The late-Renaissance church of St. Stephen (Sveti Stjepan) was built at the beginning of the 17th century from sketches probably designed by the well-known Renaissance architect Andrea Palladio (1508–1580). The church contains several works of art: the marble statues of St. Stephen and St. Laurence by Francesco Bonazzo and the 17th-century painting of the Last Supper over the altar by an unknown Venetian artist. The water cisterns in the square in front of the church date from the 14th and 15th centuries.

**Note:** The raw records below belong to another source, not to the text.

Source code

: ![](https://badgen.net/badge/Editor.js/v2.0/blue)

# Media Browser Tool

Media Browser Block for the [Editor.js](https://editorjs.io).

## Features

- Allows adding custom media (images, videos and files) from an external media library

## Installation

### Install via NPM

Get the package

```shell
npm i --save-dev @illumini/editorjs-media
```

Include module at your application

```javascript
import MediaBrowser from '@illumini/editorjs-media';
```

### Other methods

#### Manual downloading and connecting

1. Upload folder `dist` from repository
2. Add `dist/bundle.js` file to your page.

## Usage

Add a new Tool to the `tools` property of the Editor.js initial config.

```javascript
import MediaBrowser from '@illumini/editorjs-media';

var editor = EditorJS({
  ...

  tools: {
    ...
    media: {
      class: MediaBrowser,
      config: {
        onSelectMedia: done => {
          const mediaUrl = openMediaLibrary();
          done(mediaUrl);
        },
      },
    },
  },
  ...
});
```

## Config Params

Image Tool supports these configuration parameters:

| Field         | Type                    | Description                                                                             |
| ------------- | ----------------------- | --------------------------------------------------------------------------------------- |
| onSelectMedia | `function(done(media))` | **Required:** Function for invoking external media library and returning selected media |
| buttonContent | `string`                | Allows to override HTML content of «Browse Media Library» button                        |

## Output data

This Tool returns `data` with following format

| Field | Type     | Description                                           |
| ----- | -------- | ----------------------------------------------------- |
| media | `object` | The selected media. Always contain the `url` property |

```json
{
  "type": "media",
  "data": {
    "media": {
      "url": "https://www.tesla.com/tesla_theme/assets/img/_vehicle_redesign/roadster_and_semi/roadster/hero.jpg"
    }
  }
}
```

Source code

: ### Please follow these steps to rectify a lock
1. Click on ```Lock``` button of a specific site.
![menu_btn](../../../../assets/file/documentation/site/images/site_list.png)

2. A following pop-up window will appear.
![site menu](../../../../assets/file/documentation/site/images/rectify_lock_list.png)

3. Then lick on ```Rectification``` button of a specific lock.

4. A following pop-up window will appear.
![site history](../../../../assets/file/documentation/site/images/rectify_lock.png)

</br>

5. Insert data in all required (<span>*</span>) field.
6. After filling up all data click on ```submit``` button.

===The forest of Motovun/Montona===
The river Mirna or Quieto flows below the hill and on the other side of the river is the famous Motovun forest, an area of about 10 km2 in the valley of the river Mirna, of which 280 ha is specially protected. This area differs completely not only from the nearby forests, but also from those of the entire surrounding karst region because of its wildlife, moist soil and prized black and white truffles (Tuber magnatum), which grow successfully there. Since this fungus grows underground, it is gathered with the aid of specially trained dogs.

The most common tree in the forest is the English or brown oak (Quercus robur). To preserve natural conditions for the development of the Motovun forest, the protected area is occasionally flooded, even though the River Mirna is controlled and its entire valley protected from flooding.

On the slopes of the hill, grapes for famous Istrian wines are grown: the Teran and the Malvazija wine.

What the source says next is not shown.